CHICAGO - JUNE 12: First Baseman Paul Konerko #14 of the Chicago White Sox hits a single off of pitcher Al Leiter #22 of the New York Mets during the MLB game at Comiskey Park in Chicago, Illinois on June 12, 2002. The White Sox defeated the Mets 2-1. (Photo by Jonathan Daniel/Getty Images)
For the past fifteen years, Paul Konerko has been the one consistency for the Chicago White Sox. During that time, he’s hit .283 with 424 home runs. He’s also been selected to six All-Star games. But now his future with the team may be in jeopardy.
While a trade looks unlikely, Sox fans have learned over the years than nothing is certain when it comes to Kenny Williams. Konerko has cleared waivers and is eligible to be traded to a contender as long as he is willing to accept the trade. Konerko has ten-and-five rights (ten years in the majors, and five consecutive years with a team). This allows him to veto any deal he chooses.
If the right deal comes along and Konerko clears it, he would be the third former All-Star shipped out of Chicago this season, joining Alex Ríos and Jake Peavy. One thing’s for sure: the 37-year-old doesn’t fit with Chicago’s youth movement.
Potential trade suitors for the veteran first baseman include the Baltimore Orioles, Texas Rangers, and Cleveland Indians.
Overshadowed by the breakout of Chris Davis is the fact that the Orioles are suffering from abysmal production at DH. Konerko could provide the boost the Orioles need to land in one of the two Wild Card spots.
Likewise, the Rangers could also use an upgrade at DH. This would also reunite Konerko with former teammates Alex Ríos and A.J. Pierzynski.
With an outside shot at the AL Central title, the Indians have had very little lineup consistency this season. They recently let go of Mark Reynolds, and plan B involves 42-year-old Jason Giambi. Whether the Sox are willing to help out division rival is the question.
If Konerko is still a member of the White Sox when the waiver deadline comes on August 31st, a few questions will still remain. His contract is up after this season, and the Sox will have a lot of payroll room available. The general belief is that he will retire as a member of the White Sox, the team he has given so much over the years. But it’s not impossible that he moves on to another team much like former Sox great Frank Thomas, who finished his career bouncing between Oakland and Toronto. And you can never rule out a return to the Sox on a one-year deal.

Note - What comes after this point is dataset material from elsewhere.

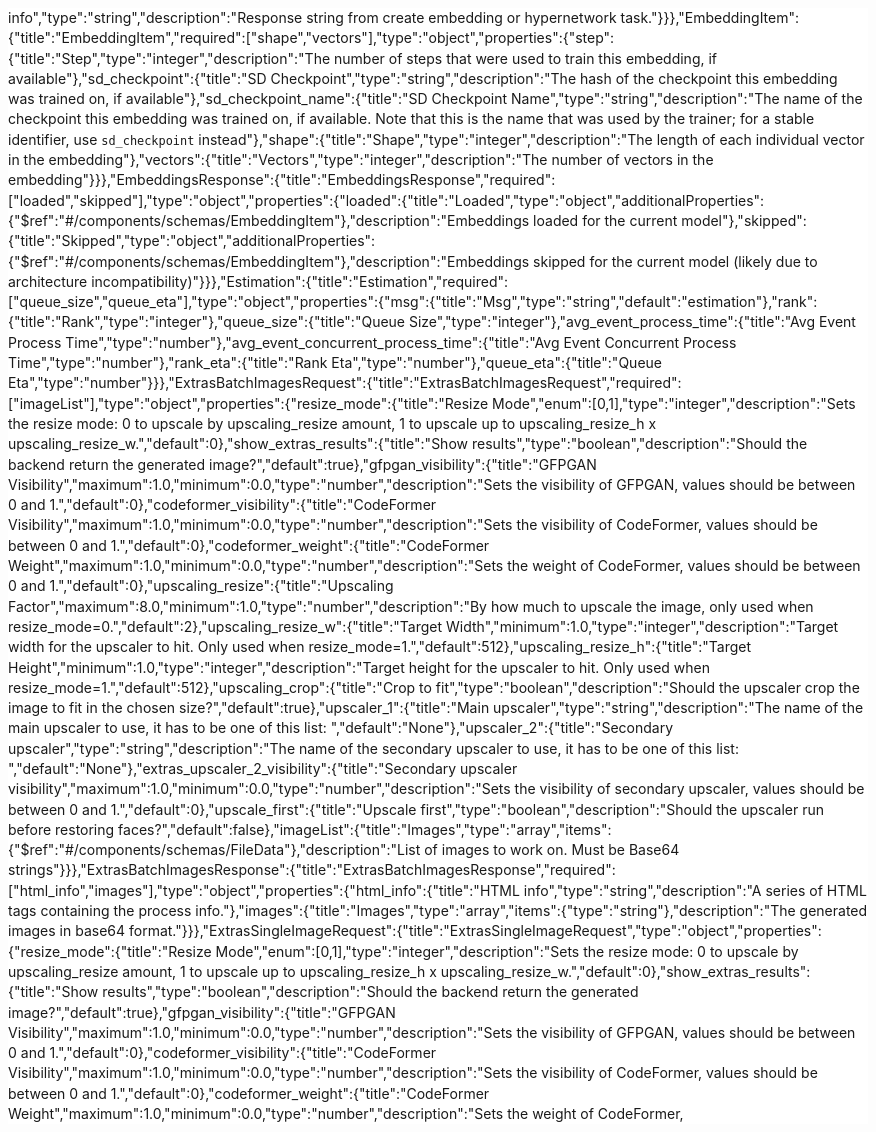 info","type":"string","description":"Response string from create embedding or hypernetwork task."}}},"EmbeddingItem":{"title":"EmbeddingItem","required":["shape","vectors"],"type":"object","properties":{"step":{"title":"Step","type":"integer","description":"The number of steps that were used to train this embedding, if available"},"sd_checkpoint":{"title":"SD Checkpoint","type":"string","description":"The hash of the checkpoint this embedding was trained on, if available"},"sd_checkpoint_name":{"title":"SD Checkpoint Name","type":"string","description":"The name of the checkpoint this embedding was trained on, if available. Note that this is the name that was used by the trainer; for a stable identifier, use `sd_checkpoint` instead"},"shape":{"title":"Shape","type":"integer","description":"The length of each individual vector in the embedding"},"vectors":{"title":"Vectors","type":"integer","description":"The number of vectors in the embedding"}}},"EmbeddingsResponse":{"title":"EmbeddingsResponse","required":["loaded","skipped"],"type":"object","properties":{"loaded":{"title":"Loaded","type":"object","additionalProperties":{"$ref":"#/components/schemas/EmbeddingItem"},"description":"Embeddings loaded for the current model"},"skipped":{"title":"Skipped","type":"object","additionalProperties":{"$ref":"#/components/schemas/EmbeddingItem"},"description":"Embeddings skipped for the current model (likely due to architecture incompatibility)"}}},"Estimation":{"title":"Estimation","required":["queue_size","queue_eta"],"type":"object","properties":{"msg":{"title":"Msg","type":"string","default":"estimation"},"rank":{"title":"Rank","type":"integer"},"queue_size":{"title":"Queue Size","type":"integer"},"avg_event_process_time":{"title":"Avg Event Process Time","type":"number"},"avg_event_concurrent_process_time":{"title":"Avg Event Concurrent Process Time","type":"number"},"rank_eta":{"title":"Rank Eta","type":"number"},"queue_eta":{"title":"Queue Eta","type":"number"}}},"ExtrasBatchImagesRequest":{"title":"ExtrasBatchImagesRequest","required":["imageList"],"type":"object","properties":{"resize_mode":{"title":"Resize Mode","enum":[0,1],"type":"integer","description":"Sets the resize mode: 0 to upscale by upscaling_resize amount, 1 to upscale up to upscaling_resize_h x upscaling_resize_w.","default":0},"show_extras_results":{"title":"Show results","type":"boolean","description":"Should the backend return the generated image?","default":true},"gfpgan_visibility":{"title":"GFPGAN Visibility","maximum":1.0,"minimum":0.0,"type":"number","description":"Sets the visibility of GFPGAN, values should be between 0 and 1.","default":0},"codeformer_visibility":{"title":"CodeFormer Visibility","maximum":1.0,"minimum":0.0,"type":"number","description":"Sets the visibility of CodeFormer, values should be between 0 and 1.","default":0},"codeformer_weight":{"title":"CodeFormer Weight","maximum":1.0,"minimum":0.0,"type":"number","description":"Sets the weight of CodeFormer, values should be between 0 and 1.","default":0},"upscaling_resize":{"title":"Upscaling Factor","maximum":8.0,"minimum":1.0,"type":"number","description":"By how much to upscale the image, only used when resize_mode=0.","default":2},"upscaling_resize_w":{"title":"Target Width","minimum":1.0,"type":"integer","description":"Target width for the upscaler to hit. Only used when resize_mode=1.","default":512},"upscaling_resize_h":{"title":"Target Height","minimum":1.0,"type":"integer","description":"Target height for the upscaler to hit. Only used when resize_mode=1.","default":512},"upscaling_crop":{"title":"Crop to fit","type":"boolean","description":"Should the upscaler crop the image to fit in the chosen size?","default":true},"upscaler_1":{"title":"Main upscaler","type":"string","description":"The name of the main upscaler to use, it has to be one of this list: ","default":"None"},"upscaler_2":{"title":"Secondary upscaler","type":"string","description":"The name of the secondary upscaler to use, it has to be one of this list: ","default":"None"},"extras_upscaler_2_visibility":{"title":"Secondary upscaler visibility","maximum":1.0,"minimum":0.0,"type":"number","description":"Sets the visibility of secondary upscaler, values should be between 0 and 1.","default":0},"upscale_first":{"title":"Upscale first","type":"boolean","description":"Should the upscaler run before restoring faces?","default":false},"imageList":{"title":"Images","type":"array","items":{"$ref":"#/components/schemas/FileData"},"description":"List of images to work on. Must be Base64 strings"}}},"ExtrasBatchImagesResponse":{"title":"ExtrasBatchImagesResponse","required":["html_info","images"],"type":"object","properties":{"html_info":{"title":"HTML info","type":"string","description":"A series of HTML tags containing the process info."},"images":{"title":"Images","type":"array","items":{"type":"string"},"description":"The generated images in base64 format."}}},"ExtrasSingleImageRequest":{"title":"ExtrasSingleImageRequest","type":"object","properties":{"resize_mode":{"title":"Resize Mode","enum":[0,1],"type":"integer","description":"Sets the resize mode: 0 to upscale by upscaling_resize amount, 1 to upscale up to upscaling_resize_h x upscaling_resize_w.","default":0},"show_extras_results":{"title":"Show results","type":"boolean","description":"Should the backend return the generated image?","default":true},"gfpgan_visibility":{"title":"GFPGAN Visibility","maximum":1.0,"minimum":0.0,"type":"number","description":"Sets the visibility of GFPGAN, values should be between 0 and 1.","default":0},"codeformer_visibility":{"title":"CodeFormer Visibility","maximum":1.0,"minimum":0.0,"type":"number","description":"Sets the visibility of CodeFormer, values should be between 0 and 1.","default":0},"codeformer_weight":{"title":"CodeFormer Weight","maximum":1.0,"minimum":0.0,"type":"number","description":"Sets the weight of CodeFormer,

I suspect Konerko won’t be away from the game for long, once he decides to hang them up. Two years ago, Kenny Williams admitted that he considered Konerko as a candidate for the managerial position. With Robin Ventura’s success (or lack thereof), perhaps Konerko’s future is from the sidelines as a coach. He’s certainly qualified. He has held the position of Team Captain since 2005, following Chicago’s World Series victory over the Houston Astros.
If this is indeed the end of the Konerko era, he will surely be missed. For fifteen years, he’s stuck with the Chicago White Sox through the highs and lows. That type of loyalty is hard to come by these days. Chicago owes him the option to leave on his own terms.